Many people think of investing as just allocating capital and keeping track of their investment in the stock market. While that is important, one should undertake many other vital steps on their investment journey. And one of the most important steps is portfolio diversification.
Portfolio diversification means spreading your investments across different assets and asset classes. There are several reasons for diversification but before we explore them, let us look at the steps to diversify your portfolio.
Steps for Portfolio Diversification
To diversify your portfolio, you first need to identify your financial goals, the time you have to accomplish these goals, and your risk appetite. These three factors, along with a few others like age and income, will help you understand which assets you should invest in and how much you should invest in them. However, after you have successfully allocated assets in your portfolio your work isn’t done yet. You need to keep a close watch on your investments, keep track of their performance, and rebalance your portfolio accordingly. Otherwise, you will not be able to track bad investments and will not meet your goals in time.
Benefits of Diversification
The following points highlight the importance of portfolio diversification:
1. Protects You From Investing Risks
Investing involves a lot of risks. However, it is still necessary for securing your future and beat inflation. To protect yourself from some of these investing risks, you should practice portfolio diversification. By spreading your investments, you protect yourself from volatility in any one sector.
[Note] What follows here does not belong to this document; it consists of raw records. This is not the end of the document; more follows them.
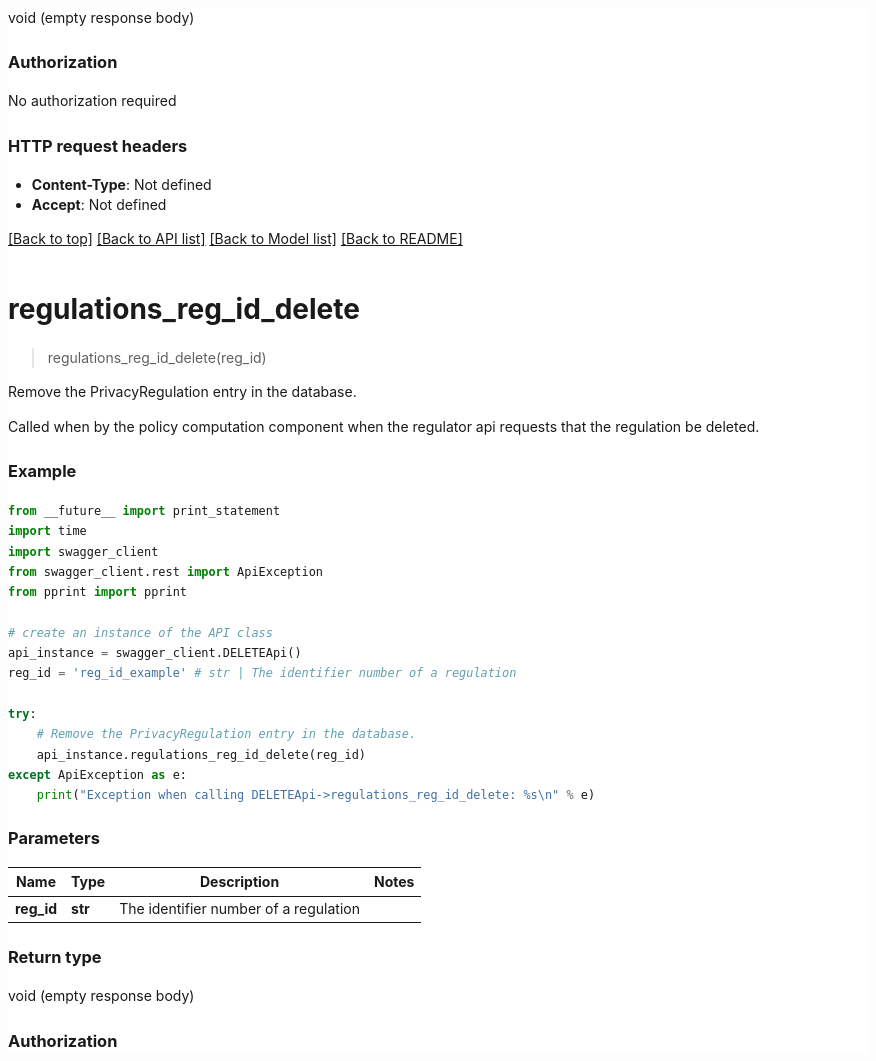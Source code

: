 void (empty response body)

### Authorization

No authorization required

### HTTP request headers

 - **Content-Type**: Not defined
 - **Accept**: Not defined

[[Back to top]](#) [[Back to API list]](../README.md#documentation-for-api-endpoints) [[Back to Model list]](../README.md#documentation-for-models) [[Back to README]](../README.md)

# **regulations_reg_id_delete**
> regulations_reg_id_delete(reg_id)

Remove the PrivacyRegulation entry in the database.

Called when by the policy computation component when the regulator api requests that the regulation be deleted. 

### Example 
```python
from __future__ import print_statement
import time
import swagger_client
from swagger_client.rest import ApiException
from pprint import pprint

# create an instance of the API class
api_instance = swagger_client.DELETEApi()
reg_id = 'reg_id_example' # str | The identifier number of a regulation

try: 
    # Remove the PrivacyRegulation entry in the database.
    api_instance.regulations_reg_id_delete(reg_id)
except ApiException as e:
    print("Exception when calling DELETEApi->regulations_reg_id_delete: %s\n" % e)
```

### Parameters

Name | Type | Description  | Notes
------------- | ------------- | ------------- | -------------
 **reg_id** | **str**| The identifier number of a regulation | 

### Return type

void (empty response body)

### Authorization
For example, if the government suddenly reduces bond interest rates and has only invested in bonds, your returns will go down, and you will lose money. However, if you have also invested in stocks, mutual funds, and real estate, you will still be getting returns from these investments, and your profits and losses will be balanced.
2. Helps you Tap Different Sectors
When you diversify your stock investments, you invest in a couple of different sectors. You never know when one of these sectors will start performing exceptionally well and give you high returns. For example, like during the COVID-19 pandemic, the stocks of many drug manufacturing companies shot up. If you had already invested in these companies to diversify, you would have made huge profits.
3. Gives You Higher and Consistent Overall Returns
Historically, the stock market is very volatile. So, just investing in stocks can not give you consistent returns on your investment. Moreover, investing in safe assets like fixed deposits gives you meager investment returns. But if you invest in different asset classes, you can ensure you get significant and consistent returns.
4. Provides Liquidity
People often stick to safe investment options like fixed deposits or public provident funds. While these investments are safe, they have lock-in periods. So if you try to cash in on these during an emergency, you will have to pay a fine. One main advantage of portfolio diversification is that you can invest in a few liquid investments along with these safe investments, which will allow you to get cash quickly whenever you need it.
Complications of Portfolio Diversification
While there are many advantages of diversification, it is simply not everyone’s cup of tea. If not done correctly, it could also cost you money. This is why a large amount of the Indian population sticks to putting their money in fixed deposits or employer-provided retirement funds. But these investments are not always enough to beat inflation and build a retirement fund.
So, consult a professional if you want to diversify your portfolio but don’t want to spend a lot of time and effort doing it. This has now become easier than ever before. You can just go online and select a website that provides financial consultancy services. Wealth Desk is one such platform that helps you with portfolio diversification by allowing you to choose a mix of equities and ETFs.
Portfolio diversification is essential as it helps you counter one of the biggest disadvantages of investing: the risk factor. By diversifying your portfolio, you can also be at peace, knowing that at least some of your investments will give you returns if the market is not entirely favourable. Further, if you decide to use the services of a professional, investing may become even simpler and offer better returns.
Portfolio diversification can become too complicated sometimes, especially if you decide to undertake it on your own. It can also be very time-consuming and tedious. Also, if you don’t have the appropriate knowledge of the market and end up including some dubious investments in your portfolio, you could be increasing your risks rather than decreasing them.
A well-diversified portfolio differs from person to person. There is no one type of recommended asset allocation that you can follow. However, it should include three primary components: stocks, bonds, and cash. You can also add various other investments to your portfolio like real estate, fixed deposits, insurance policies, and so on. But you need to be careful and not include too many assets as these can be challenging to track and may dilute your returns.
To understand whether or not your portfolio is well-diversified, you should look at what risks your investments face. For instance, both stocks and mutual funds are subject to market volatility. So, if the market crashes, both these investments will be affected. Now, if you only invested in them, you would not be protected from investment risk, which means your portfolio is not truly diversified. The same goes for investing in fixed deposits and mutual funds. They both have lock-in periods, and so they expose you to liquidity risk. To ensure that your portfolio is truly diverse, you should ensure that not all your investments face the same risks.